■ Data listing ■

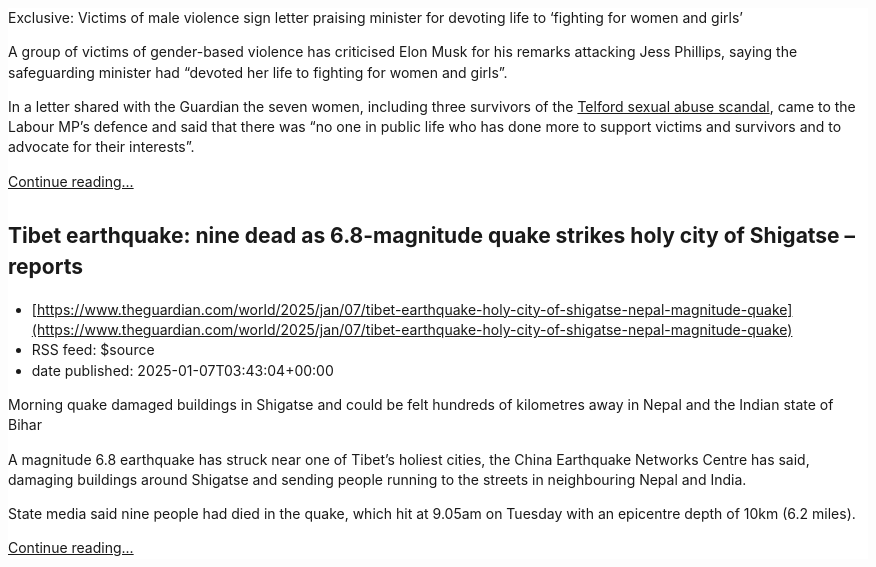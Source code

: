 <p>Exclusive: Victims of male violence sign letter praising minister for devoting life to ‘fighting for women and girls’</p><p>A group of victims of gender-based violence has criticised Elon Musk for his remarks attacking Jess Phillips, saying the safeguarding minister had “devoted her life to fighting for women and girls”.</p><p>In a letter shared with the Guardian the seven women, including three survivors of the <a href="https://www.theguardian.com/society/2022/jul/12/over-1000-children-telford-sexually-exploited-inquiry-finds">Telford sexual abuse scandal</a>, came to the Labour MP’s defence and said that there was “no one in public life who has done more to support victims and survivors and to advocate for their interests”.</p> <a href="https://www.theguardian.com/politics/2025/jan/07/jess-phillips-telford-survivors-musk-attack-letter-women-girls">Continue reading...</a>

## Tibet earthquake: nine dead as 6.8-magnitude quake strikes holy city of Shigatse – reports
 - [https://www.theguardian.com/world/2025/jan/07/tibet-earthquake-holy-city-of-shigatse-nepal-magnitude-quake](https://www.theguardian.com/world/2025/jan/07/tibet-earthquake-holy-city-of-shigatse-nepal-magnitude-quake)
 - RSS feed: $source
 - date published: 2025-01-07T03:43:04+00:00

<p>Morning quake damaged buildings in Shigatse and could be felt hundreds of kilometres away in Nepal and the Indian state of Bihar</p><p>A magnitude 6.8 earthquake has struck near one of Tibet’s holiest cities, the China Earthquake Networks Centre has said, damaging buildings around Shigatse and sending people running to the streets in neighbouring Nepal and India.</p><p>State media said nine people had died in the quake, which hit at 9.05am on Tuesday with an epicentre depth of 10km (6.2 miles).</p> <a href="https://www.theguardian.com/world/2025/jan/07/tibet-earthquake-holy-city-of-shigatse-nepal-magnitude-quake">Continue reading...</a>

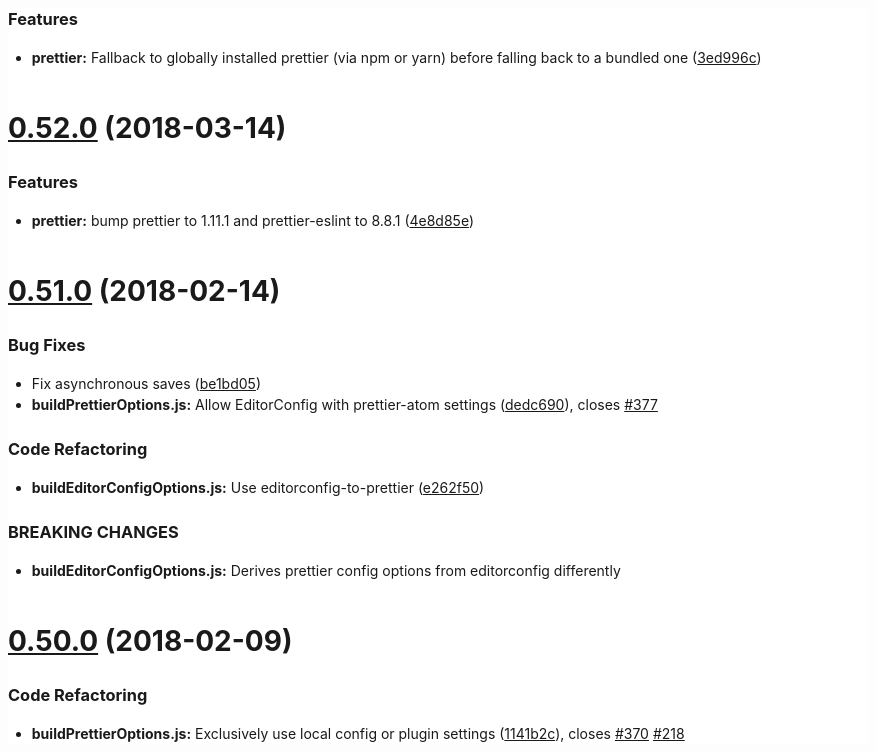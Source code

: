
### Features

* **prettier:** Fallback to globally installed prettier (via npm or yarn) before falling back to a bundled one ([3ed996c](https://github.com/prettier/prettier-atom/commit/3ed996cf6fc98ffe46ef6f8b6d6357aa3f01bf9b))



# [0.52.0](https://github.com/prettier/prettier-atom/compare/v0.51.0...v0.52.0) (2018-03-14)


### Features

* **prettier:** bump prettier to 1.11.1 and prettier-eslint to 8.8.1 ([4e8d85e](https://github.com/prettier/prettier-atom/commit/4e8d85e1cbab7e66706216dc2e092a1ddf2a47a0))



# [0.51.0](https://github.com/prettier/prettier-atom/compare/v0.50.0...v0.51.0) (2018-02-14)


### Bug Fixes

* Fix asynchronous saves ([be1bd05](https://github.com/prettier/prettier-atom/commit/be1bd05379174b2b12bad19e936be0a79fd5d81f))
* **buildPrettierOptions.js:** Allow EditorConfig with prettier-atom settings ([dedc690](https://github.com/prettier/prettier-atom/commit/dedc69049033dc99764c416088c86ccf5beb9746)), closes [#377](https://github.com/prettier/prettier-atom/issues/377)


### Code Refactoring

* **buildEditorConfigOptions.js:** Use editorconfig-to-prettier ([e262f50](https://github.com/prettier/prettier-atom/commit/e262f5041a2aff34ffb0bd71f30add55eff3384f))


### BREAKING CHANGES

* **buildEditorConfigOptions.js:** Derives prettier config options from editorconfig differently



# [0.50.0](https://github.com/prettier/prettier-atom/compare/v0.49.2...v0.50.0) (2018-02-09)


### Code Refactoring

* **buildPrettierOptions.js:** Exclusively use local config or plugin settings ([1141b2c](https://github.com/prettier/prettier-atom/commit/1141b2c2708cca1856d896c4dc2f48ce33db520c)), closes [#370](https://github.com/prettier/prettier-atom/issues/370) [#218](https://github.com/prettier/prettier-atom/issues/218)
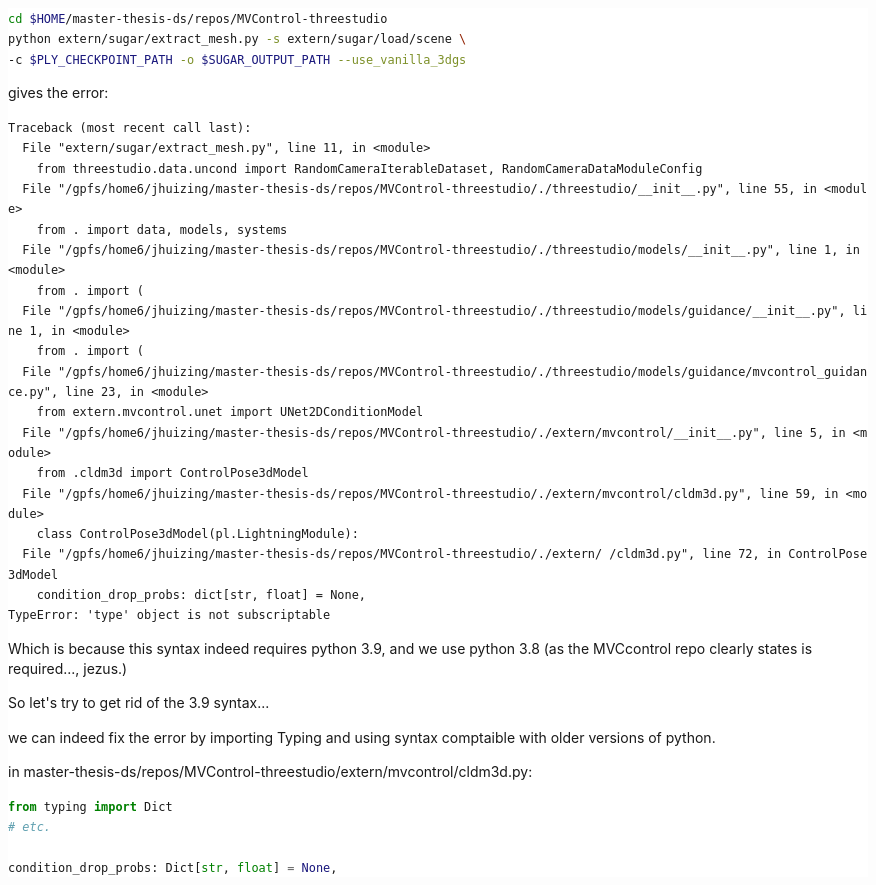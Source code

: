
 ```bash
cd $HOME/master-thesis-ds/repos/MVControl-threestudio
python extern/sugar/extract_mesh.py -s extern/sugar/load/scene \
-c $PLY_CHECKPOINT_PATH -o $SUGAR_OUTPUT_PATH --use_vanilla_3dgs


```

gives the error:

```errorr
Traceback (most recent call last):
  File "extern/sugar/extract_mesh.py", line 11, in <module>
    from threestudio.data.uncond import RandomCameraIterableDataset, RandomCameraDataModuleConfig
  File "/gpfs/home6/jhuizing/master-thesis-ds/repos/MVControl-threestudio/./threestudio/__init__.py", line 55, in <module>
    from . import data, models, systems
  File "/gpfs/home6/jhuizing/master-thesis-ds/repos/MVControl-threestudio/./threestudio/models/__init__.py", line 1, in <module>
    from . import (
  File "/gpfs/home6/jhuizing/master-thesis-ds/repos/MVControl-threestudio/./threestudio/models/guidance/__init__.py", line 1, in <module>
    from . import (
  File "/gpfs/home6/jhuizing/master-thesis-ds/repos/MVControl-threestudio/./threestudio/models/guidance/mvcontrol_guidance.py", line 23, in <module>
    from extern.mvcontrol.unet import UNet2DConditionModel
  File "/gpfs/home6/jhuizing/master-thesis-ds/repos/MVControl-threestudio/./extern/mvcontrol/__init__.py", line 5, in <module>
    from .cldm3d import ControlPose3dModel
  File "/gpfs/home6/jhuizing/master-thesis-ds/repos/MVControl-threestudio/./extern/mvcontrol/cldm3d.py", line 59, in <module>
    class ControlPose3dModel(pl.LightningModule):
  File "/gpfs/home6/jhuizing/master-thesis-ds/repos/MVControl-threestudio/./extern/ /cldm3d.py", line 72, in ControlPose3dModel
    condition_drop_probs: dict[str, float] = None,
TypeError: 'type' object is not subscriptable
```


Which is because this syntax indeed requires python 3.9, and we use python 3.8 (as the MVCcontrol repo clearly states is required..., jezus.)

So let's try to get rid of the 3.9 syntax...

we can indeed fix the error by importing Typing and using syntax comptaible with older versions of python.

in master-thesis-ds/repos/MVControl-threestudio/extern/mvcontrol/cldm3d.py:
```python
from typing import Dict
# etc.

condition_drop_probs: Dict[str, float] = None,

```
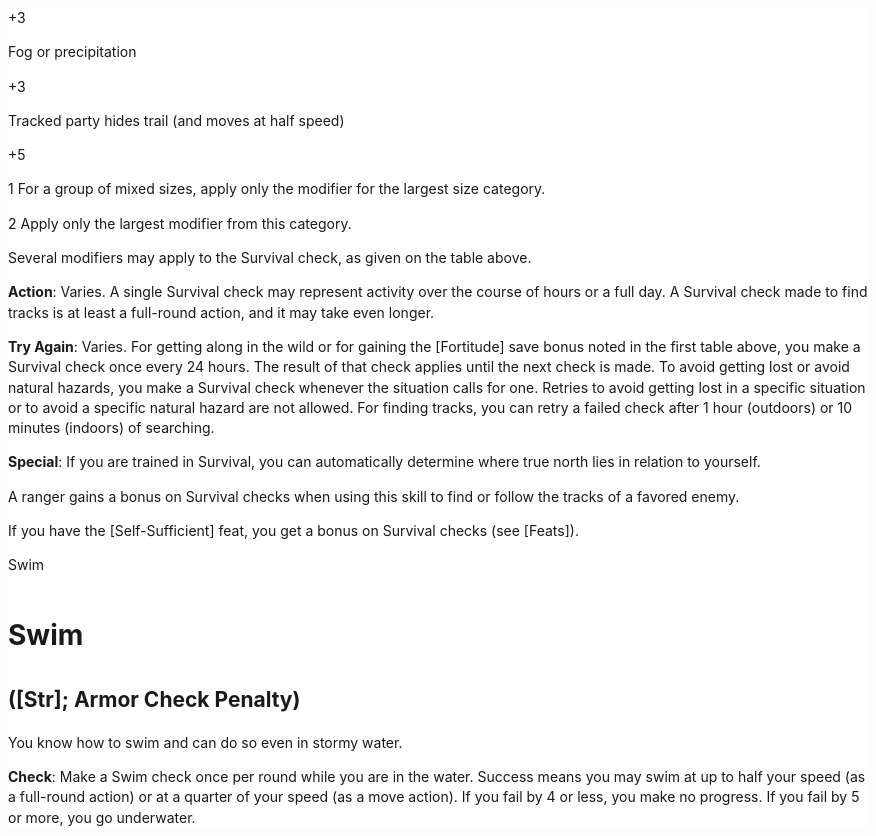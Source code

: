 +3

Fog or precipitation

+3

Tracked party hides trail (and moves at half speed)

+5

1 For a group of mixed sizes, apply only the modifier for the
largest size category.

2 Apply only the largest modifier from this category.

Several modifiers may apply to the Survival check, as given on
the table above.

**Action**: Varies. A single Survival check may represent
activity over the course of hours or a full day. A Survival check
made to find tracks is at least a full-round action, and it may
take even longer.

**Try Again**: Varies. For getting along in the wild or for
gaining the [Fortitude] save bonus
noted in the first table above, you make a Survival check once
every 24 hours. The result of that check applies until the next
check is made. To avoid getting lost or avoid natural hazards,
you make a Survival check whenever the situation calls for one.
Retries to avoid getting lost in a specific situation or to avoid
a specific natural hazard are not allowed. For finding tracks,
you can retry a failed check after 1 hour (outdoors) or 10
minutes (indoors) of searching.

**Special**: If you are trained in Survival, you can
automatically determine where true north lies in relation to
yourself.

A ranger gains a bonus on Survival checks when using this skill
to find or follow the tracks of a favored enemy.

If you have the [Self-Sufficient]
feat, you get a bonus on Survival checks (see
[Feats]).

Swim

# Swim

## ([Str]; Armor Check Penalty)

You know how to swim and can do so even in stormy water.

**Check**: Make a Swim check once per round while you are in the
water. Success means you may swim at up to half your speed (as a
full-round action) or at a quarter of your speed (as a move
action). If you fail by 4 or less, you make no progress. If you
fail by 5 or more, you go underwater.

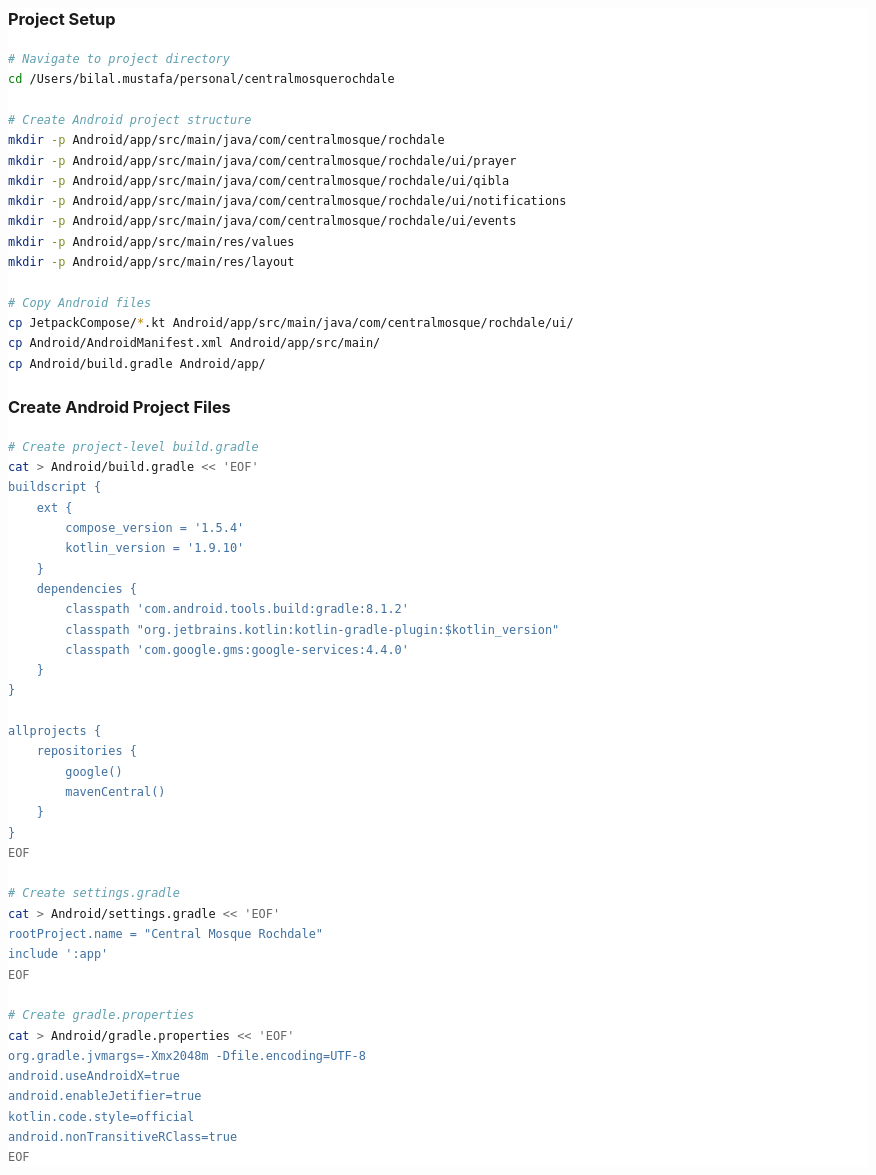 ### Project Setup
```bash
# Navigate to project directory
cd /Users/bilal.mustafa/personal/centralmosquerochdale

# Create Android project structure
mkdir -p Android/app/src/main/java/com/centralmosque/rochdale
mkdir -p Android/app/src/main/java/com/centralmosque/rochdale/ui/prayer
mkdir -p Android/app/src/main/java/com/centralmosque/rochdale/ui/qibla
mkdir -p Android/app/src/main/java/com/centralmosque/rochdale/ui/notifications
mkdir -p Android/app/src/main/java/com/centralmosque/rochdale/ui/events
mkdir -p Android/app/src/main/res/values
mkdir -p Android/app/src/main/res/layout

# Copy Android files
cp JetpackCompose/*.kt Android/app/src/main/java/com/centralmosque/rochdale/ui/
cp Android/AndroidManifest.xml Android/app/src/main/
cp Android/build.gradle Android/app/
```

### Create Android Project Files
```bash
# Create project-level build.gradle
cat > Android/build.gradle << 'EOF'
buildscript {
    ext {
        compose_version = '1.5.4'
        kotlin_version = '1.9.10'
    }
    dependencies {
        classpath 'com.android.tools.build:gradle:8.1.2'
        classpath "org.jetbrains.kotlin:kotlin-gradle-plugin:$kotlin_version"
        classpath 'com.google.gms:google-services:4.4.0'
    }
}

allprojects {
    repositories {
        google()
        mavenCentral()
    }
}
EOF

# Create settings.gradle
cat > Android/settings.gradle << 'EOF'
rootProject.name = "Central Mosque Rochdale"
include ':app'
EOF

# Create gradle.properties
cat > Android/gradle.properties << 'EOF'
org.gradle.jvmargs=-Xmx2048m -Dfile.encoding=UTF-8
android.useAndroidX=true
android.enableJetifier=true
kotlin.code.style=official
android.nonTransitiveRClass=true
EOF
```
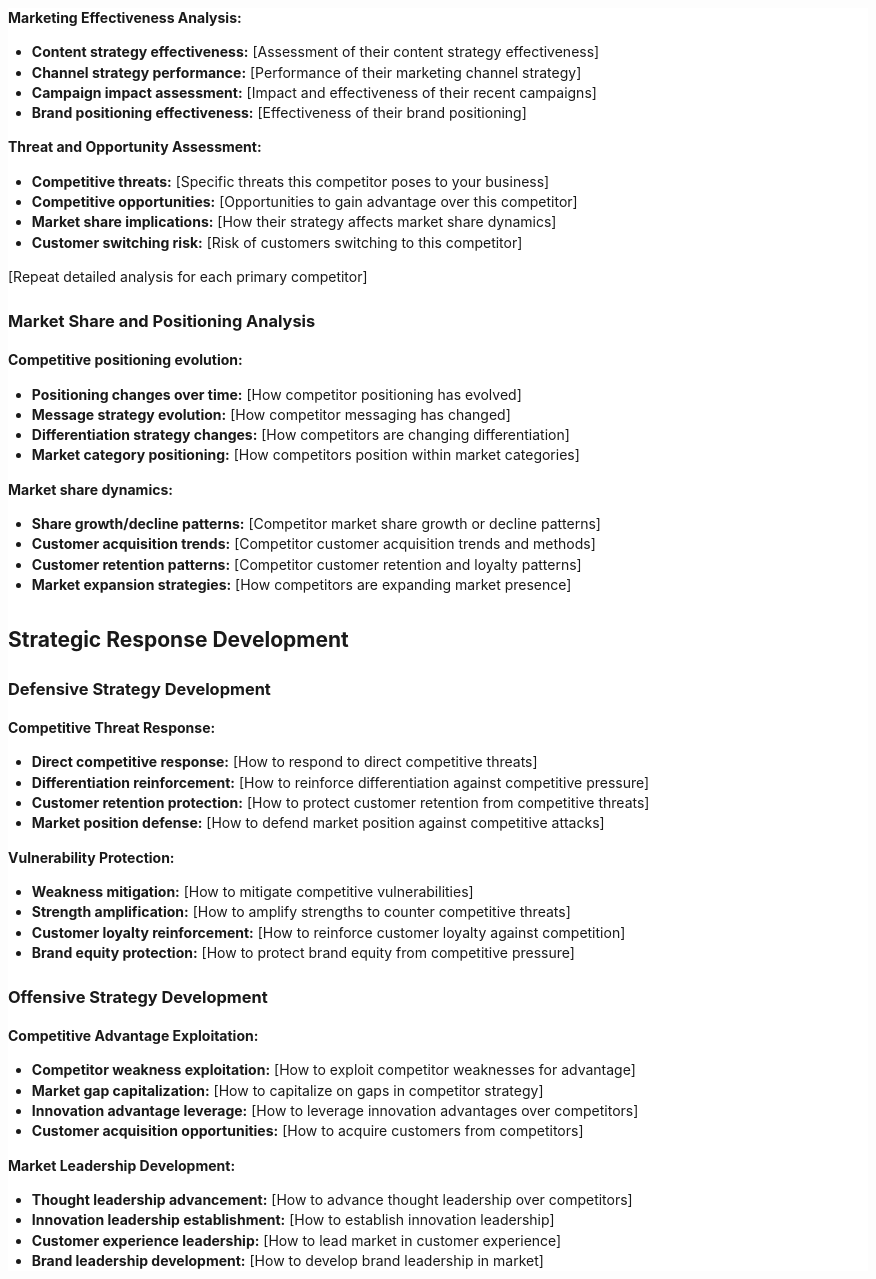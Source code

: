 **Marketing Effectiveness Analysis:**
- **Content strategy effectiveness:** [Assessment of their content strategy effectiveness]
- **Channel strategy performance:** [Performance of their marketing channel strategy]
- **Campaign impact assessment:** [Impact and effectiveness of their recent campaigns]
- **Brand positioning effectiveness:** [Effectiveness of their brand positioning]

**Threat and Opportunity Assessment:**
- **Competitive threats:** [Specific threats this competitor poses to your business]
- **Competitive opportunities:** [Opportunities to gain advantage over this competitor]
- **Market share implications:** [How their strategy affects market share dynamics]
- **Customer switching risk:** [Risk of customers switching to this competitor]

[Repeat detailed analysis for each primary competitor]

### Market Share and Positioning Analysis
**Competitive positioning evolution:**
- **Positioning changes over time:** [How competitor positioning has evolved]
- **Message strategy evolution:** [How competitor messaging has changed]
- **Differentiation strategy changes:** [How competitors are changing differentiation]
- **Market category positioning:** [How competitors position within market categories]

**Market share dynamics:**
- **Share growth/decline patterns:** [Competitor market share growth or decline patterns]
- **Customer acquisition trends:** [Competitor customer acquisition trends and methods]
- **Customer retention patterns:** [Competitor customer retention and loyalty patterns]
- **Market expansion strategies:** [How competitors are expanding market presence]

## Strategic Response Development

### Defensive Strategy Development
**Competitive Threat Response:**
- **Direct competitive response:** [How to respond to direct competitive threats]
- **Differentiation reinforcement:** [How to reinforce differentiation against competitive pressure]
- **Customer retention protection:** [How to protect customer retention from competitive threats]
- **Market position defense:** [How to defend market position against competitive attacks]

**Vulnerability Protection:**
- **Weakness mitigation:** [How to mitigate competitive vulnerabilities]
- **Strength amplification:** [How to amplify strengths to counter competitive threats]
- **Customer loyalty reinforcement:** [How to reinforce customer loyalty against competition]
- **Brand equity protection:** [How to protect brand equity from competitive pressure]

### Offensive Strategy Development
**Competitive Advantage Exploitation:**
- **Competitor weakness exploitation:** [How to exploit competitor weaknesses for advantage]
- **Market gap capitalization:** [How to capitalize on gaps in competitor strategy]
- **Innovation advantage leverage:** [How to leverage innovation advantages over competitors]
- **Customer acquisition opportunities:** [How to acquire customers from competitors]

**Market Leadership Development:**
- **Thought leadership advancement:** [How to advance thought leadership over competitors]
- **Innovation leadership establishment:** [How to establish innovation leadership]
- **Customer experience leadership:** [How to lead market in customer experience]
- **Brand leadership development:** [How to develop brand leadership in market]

■ Problem to work on ■
Copy each line of the listing above that includes the word "syntax".

■ Solved exercise ■
Which is because this syntax indeed requires python 3.9, and we use python 3.8 (as the MVCcontrol repo clearly states is required..., jezus.)
So let's try to get rid of the 3.9 syntax...
we can indeed fix the error by importing Typing and using syntax comptaible with older versions of python.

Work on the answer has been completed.